_Problem statement_: Look through the data below and return each line where "Vector" appears.

_Data provided_:
========
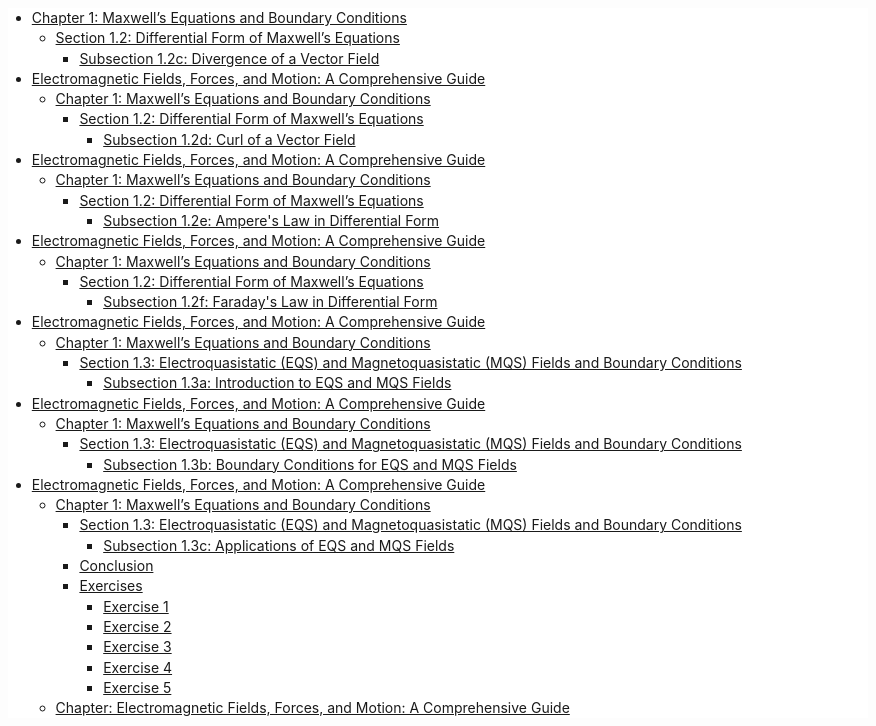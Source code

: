   - [Chapter 1: Maxwell’s Equations and Boundary Conditions](#Chapter-1:-Maxwell’s-Equations-and-Boundary-Conditions)
    - [Section 1.2: Differential Form of Maxwell’s Equations](#Section-1.2:-Differential-Form-of-Maxwell’s-Equations)
      - [Subsection 1.2c: Divergence of a Vector Field](#Subsection-1.2c:-Divergence-of-a-Vector-Field)
- [Electromagnetic Fields, Forces, and Motion: A Comprehensive Guide](#Electromagnetic-Fields,-Forces,-and-Motion:-A-Comprehensive-Guide)
  - [Chapter 1: Maxwell’s Equations and Boundary Conditions](#Chapter-1:-Maxwell’s-Equations-and-Boundary-Conditions)
    - [Section 1.2: Differential Form of Maxwell’s Equations](#Section-1.2:-Differential-Form-of-Maxwell’s-Equations)
      - [Subsection 1.2d: Curl of a Vector Field](#Subsection-1.2d:-Curl-of-a-Vector-Field)
- [Electromagnetic Fields, Forces, and Motion: A Comprehensive Guide](#Electromagnetic-Fields,-Forces,-and-Motion:-A-Comprehensive-Guide)
  - [Chapter 1: Maxwell’s Equations and Boundary Conditions](#Chapter-1:-Maxwell’s-Equations-and-Boundary-Conditions)
    - [Section 1.2: Differential Form of Maxwell’s Equations](#Section-1.2:-Differential-Form-of-Maxwell’s-Equations)
      - [Subsection 1.2e: Ampere's Law in Differential Form](#Subsection-1.2e:-Ampere's-Law-in-Differential-Form)
- [Electromagnetic Fields, Forces, and Motion: A Comprehensive Guide](#Electromagnetic-Fields,-Forces,-and-Motion:-A-Comprehensive-Guide)
  - [Chapter 1: Maxwell’s Equations and Boundary Conditions](#Chapter-1:-Maxwell’s-Equations-and-Boundary-Conditions)
    - [Section 1.2: Differential Form of Maxwell’s Equations](#Section-1.2:-Differential-Form-of-Maxwell’s-Equations)
      - [Subsection 1.2f: Faraday's Law in Differential Form](#Subsection-1.2f:-Faraday's-Law-in-Differential-Form)
- [Electromagnetic Fields, Forces, and Motion: A Comprehensive Guide](#Electromagnetic-Fields,-Forces,-and-Motion:-A-Comprehensive-Guide)
  - [Chapter 1: Maxwell’s Equations and Boundary Conditions](#Chapter-1:-Maxwell’s-Equations-and-Boundary-Conditions)
    - [Section 1.3: Electroquasistatic (EQS) and Magnetoquasistatic (MQS) Fields and Boundary Conditions](#Section-1.3:-Electroquasistatic-(EQS)-and-Magnetoquasistatic-(MQS)-Fields-and-Boundary-Conditions)
      - [Subsection 1.3a: Introduction to EQS and MQS Fields](#Subsection-1.3a:-Introduction-to-EQS-and-MQS-Fields)
- [Electromagnetic Fields, Forces, and Motion: A Comprehensive Guide](#Electromagnetic-Fields,-Forces,-and-Motion:-A-Comprehensive-Guide)
  - [Chapter 1: Maxwell’s Equations and Boundary Conditions](#Chapter-1:-Maxwell’s-Equations-and-Boundary-Conditions)
    - [Section 1.3: Electroquasistatic (EQS) and Magnetoquasistatic (MQS) Fields and Boundary Conditions](#Section-1.3:-Electroquasistatic-(EQS)-and-Magnetoquasistatic-(MQS)-Fields-and-Boundary-Conditions)
      - [Subsection 1.3b: Boundary Conditions for EQS and MQS Fields](#Subsection-1.3b:-Boundary-Conditions-for-EQS-and-MQS-Fields)
- [Electromagnetic Fields, Forces, and Motion: A Comprehensive Guide](#Electromagnetic-Fields,-Forces,-and-Motion:-A-Comprehensive-Guide)
  - [Chapter 1: Maxwell’s Equations and Boundary Conditions](#Chapter-1:-Maxwell’s-Equations-and-Boundary-Conditions)
    - [Section 1.3: Electroquasistatic (EQS) and Magnetoquasistatic (MQS) Fields and Boundary Conditions](#Section-1.3:-Electroquasistatic-(EQS)-and-Magnetoquasistatic-(MQS)-Fields-and-Boundary-Conditions)
      - [Subsection 1.3c: Applications of EQS and MQS Fields](#Subsection-1.3c:-Applications-of-EQS-and-MQS-Fields)
    - [Conclusion](#Conclusion)
    - [Exercises](#Exercises)
      - [Exercise 1](#Exercise-1)
      - [Exercise 2](#Exercise-2)
      - [Exercise 3](#Exercise-3)
      - [Exercise 4](#Exercise-4)
      - [Exercise 5](#Exercise-5)
  - [Chapter: Electromagnetic Fields, Forces, and Motion: A Comprehensive Guide](#Chapter:-Electromagnetic-Fields,-Forces,-and-Motion:-A-Comprehensive-Guide)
========
_Task output_:
      - [Subsection 1.2c: Divergence of a Vector Field](#Subsection-1.2c:-Divergence-of-a-Vector-Field)
      - [Subsection 1.2d: Curl of a Vector Field](#Subsection-1.2d:-Curl-of-a-Vector-Field)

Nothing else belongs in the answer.